I am glad I perused this volume and discovered what my boyfriend and others appreciate in Bukowski, because while I certainly still admonish his misogyny, clearly that is but one (shameful) part of his oeuvre.

It's true I have not dog-eared as many Bukowski poems in this volume as I have with Norse and Lamantia, but there are some gorgeous lines in his poetry that startle the senses with their cryptic imagery and mischievous diction:

"I wait in the white rain for knives like your tongue

I see the spiral clowns fountain up with myths untrue,
I wrestle spasms in the dark on dark stairways"

"grief-tailed fish
Sunday-eye in walking shorts"

"I am a face behind a window
a toothache
an eater of parsley
a parallel man staring at ceilings of night"

"in the most decent sometimes sun
there is the softsmoke feeling from urns
and the canned sound of old battleplanes
and if you go inside and run your finger
along the window ledge you'll find
dirt, maybe even earth.
and if you look out the window
there will be the day, and as you
get older you'll keep looking
keep looking
sucking your tongue in a little
ah ah no no maybe"

In my view, these Bukowski lines (which are just a smattering of what the volume has to offer) serve to undo the accusations against his verse as being the antithesis of poetry. While obviously Bukowski's plainspoken vulgarity is what his detractors dislike the most, these critics ignore the fact that his blunt vernacular alternates with a tautly restrained lyricism, and that his pristinely authentic imagery has cerebral appeal.

The included poems in this volume have allowed me to see beyond my Bukowski ambivalence, and appreciate that his was a multi-faceted talent, not as readily dismissed as I would have wished. Had he been able to channel his obvious frustrations into a more constructive perspective on women, I am sure he could have reached even more readers, and banished any bias and bile against him. And, of course, this does not mean I am a convert to the Cult of Buk. My conscience will not permit me to legitimize an overt misogynist like that.

Lamantia and Norse are poets that were made for me to admire; it just took me a while to come around to reading them.

Norse employs jarring juxtapositions in his verse, which is buoyed by an outlandish humor. His poem, "It is," contains Seussian inventions such as a "zinnia-colored sea," a beach where the "sun hurls its yes" and sandcastles are "hoarse with poems." In this crazy cosmos, there is a man who is a "sound growing out of a wordy night" and who weeps for a god "that sits on his ass scaring little children."

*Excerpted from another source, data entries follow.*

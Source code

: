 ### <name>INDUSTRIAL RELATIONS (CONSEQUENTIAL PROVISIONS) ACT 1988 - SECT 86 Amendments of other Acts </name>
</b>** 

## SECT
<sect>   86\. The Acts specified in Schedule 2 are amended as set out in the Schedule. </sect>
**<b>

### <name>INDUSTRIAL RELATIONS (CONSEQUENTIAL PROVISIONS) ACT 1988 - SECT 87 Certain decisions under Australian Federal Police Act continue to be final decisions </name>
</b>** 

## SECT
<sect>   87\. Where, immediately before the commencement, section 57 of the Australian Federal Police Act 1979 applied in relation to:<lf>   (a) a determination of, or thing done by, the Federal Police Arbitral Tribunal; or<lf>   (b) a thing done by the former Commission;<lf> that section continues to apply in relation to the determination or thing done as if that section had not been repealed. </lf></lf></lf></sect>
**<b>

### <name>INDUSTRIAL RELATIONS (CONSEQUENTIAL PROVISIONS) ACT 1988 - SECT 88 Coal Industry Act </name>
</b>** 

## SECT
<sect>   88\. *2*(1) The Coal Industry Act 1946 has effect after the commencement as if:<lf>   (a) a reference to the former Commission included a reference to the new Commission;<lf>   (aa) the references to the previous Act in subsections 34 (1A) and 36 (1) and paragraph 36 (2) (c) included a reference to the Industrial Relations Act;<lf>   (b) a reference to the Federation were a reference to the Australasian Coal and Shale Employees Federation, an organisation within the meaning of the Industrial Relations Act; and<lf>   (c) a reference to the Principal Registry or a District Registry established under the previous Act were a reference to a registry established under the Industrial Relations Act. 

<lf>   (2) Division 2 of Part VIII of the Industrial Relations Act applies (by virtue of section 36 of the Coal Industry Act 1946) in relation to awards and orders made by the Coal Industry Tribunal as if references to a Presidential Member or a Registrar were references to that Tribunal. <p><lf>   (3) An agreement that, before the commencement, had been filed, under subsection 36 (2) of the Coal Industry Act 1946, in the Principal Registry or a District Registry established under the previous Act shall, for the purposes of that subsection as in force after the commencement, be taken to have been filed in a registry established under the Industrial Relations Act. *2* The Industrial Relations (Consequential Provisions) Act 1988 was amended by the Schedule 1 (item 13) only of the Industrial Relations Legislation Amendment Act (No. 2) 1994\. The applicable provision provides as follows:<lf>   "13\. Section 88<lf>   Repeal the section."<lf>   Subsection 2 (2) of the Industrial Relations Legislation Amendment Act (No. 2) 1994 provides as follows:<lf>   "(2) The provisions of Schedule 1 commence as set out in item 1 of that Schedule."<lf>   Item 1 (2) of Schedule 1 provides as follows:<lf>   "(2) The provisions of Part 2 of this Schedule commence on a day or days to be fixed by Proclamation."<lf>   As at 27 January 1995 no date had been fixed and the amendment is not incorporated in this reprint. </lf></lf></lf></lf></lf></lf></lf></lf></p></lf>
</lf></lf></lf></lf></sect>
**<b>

Norse's poetry is apocalyptic at times, but the terroristic tone is levied by darkly whimsical dream-imagery as in "Now," where "she outleaps fields of chocolate sleep where watches grow" and "you burn thru my mind as the train burns through the skin of night."

Lamantia's verse is similarly jolting for its sensory elements, and especially notable for its gloriously playful hyperbole.

In "What is Not Strange," he writes:

"Now that I have swallowed the Pacific Ocean
and sabotaged the Roman Empire
and you have returned from all your past lives
to sip the snakes of my fingertips

Go Away and Be Born No More!

DO A KUNDALINI SOMERSAULT! "

Lamantia, indeed, is the most savory poet in the anthology. I can now see why Bukowski was included....even though the poetry that he is most prominently known for veers a bit from the styles featured here, his poetic mode ultimately lies somewhere between the extreme stream-of-subconsciousness of Lamantia and the Zen-Beat vibe of Norse.

This is a invigoratingly valuable volume that can serve both as an introduction to these massively influential poets as well as an exploration guide to the intersections among their seemingly disparate styles.

2 comments:

Steven Fama said...

All right, Alison Ross, I came here looking for something on Lamantia (and did find that), and wanted to say I enjoyed reading your writing about reading poetry.

It's big, put perhaps if you want the full serving of "savory" Lamantia, check out the just-released The Collected Poems of Philip Lamantia (University of California Press).

Clockwise Cat said...

Thanks so much for the tip. I love him and just purchased Meadowlark West. Trippy awesome stuff!